物語は、ひとつ違いの兄弟ニコラとマッテオ、この二人を中心にカラーティ家の人々が歩んだ37年間を描く。まるで双子のように仲のいいニコラとマッテオ。月と太陽のように陰と陽の側面を持ち合わせる二人は、ある事件をきっかけに別々の人生を歩むことになる。それと共に描かれるのが、1960年代後半から20世紀の後半までのイタリアの影の部分。陽気で明るい太陽のようなイタリアという国の知らなかった一面を知ることができる。

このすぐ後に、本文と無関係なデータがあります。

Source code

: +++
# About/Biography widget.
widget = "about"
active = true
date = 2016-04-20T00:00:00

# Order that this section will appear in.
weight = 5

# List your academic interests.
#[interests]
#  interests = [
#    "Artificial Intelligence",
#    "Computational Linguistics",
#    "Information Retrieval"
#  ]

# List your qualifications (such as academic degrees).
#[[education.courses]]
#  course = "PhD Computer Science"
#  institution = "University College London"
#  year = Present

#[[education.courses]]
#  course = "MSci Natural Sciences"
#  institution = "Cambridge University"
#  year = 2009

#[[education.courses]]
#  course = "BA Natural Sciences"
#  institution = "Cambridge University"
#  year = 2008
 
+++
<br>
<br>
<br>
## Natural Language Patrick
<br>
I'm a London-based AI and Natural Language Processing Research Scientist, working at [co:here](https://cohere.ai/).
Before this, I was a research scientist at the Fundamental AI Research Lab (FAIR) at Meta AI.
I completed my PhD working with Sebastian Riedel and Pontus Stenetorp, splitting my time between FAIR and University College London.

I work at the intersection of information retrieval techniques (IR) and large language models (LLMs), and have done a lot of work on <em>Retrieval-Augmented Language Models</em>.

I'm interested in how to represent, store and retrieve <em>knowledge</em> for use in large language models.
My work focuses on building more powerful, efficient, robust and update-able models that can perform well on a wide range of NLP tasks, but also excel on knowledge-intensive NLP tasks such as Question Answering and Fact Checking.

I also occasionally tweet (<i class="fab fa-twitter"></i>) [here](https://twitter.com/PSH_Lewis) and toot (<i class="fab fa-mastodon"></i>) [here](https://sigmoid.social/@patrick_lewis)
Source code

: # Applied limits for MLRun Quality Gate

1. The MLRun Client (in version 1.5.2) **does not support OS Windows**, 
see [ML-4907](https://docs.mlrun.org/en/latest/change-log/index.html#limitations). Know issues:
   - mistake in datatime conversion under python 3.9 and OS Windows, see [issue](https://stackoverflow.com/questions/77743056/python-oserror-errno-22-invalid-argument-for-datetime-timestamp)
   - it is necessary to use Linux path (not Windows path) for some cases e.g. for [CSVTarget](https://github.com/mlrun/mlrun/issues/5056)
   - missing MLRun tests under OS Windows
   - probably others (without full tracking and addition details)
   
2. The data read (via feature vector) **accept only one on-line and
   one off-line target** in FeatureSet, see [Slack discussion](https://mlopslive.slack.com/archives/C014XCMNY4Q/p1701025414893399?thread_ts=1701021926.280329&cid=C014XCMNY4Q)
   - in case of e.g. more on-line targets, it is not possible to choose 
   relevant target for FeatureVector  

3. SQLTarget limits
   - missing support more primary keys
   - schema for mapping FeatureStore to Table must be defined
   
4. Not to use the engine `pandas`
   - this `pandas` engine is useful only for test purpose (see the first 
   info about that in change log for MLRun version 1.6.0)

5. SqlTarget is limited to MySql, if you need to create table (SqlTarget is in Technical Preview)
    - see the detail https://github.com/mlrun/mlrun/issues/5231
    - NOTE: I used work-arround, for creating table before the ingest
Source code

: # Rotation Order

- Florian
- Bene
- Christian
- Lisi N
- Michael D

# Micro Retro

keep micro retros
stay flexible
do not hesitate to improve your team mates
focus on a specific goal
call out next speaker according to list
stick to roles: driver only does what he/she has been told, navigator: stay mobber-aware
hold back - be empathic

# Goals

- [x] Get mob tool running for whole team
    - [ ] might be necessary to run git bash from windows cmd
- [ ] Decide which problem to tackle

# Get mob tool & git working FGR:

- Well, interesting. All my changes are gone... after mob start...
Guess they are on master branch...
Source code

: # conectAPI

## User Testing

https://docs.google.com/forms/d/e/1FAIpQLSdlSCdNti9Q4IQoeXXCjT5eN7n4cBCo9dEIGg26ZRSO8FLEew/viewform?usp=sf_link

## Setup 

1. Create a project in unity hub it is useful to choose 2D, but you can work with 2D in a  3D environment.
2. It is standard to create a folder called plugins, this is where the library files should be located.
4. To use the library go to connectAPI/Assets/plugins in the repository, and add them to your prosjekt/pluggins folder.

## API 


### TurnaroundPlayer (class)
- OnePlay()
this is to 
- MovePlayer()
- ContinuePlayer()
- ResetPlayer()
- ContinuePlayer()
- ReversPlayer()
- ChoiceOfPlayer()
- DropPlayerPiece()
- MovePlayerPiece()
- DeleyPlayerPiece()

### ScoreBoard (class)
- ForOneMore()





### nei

結婚、出産、死、自殺、葛藤、希望…etc。人生の喜怒哀楽をじっくりと描かれ、6時間という時間の長さを全く感じさせず、まるでカラーティ家の人生を旅を共に歩んだ気さえしてくるのだ。
監督は、『ペッピーノの百歩』で2000年ヴェネチア映画祭最優秀脚本を受賞したマルコ・トゥリオ・ジョルダーナ。ニコラを演じるのは、同じく『ペッピーノの百歩』でスクリーン・デビューを飾り、イタリア映画界の欠かせない存在となっているルイジ・ロ・カーショ。弟マッテオを演じるのはアレッシオ・ボー二。二人は同じ演劇学校の同級生である。そのほか、イタリア映画界の実力者たちが顔を揃える。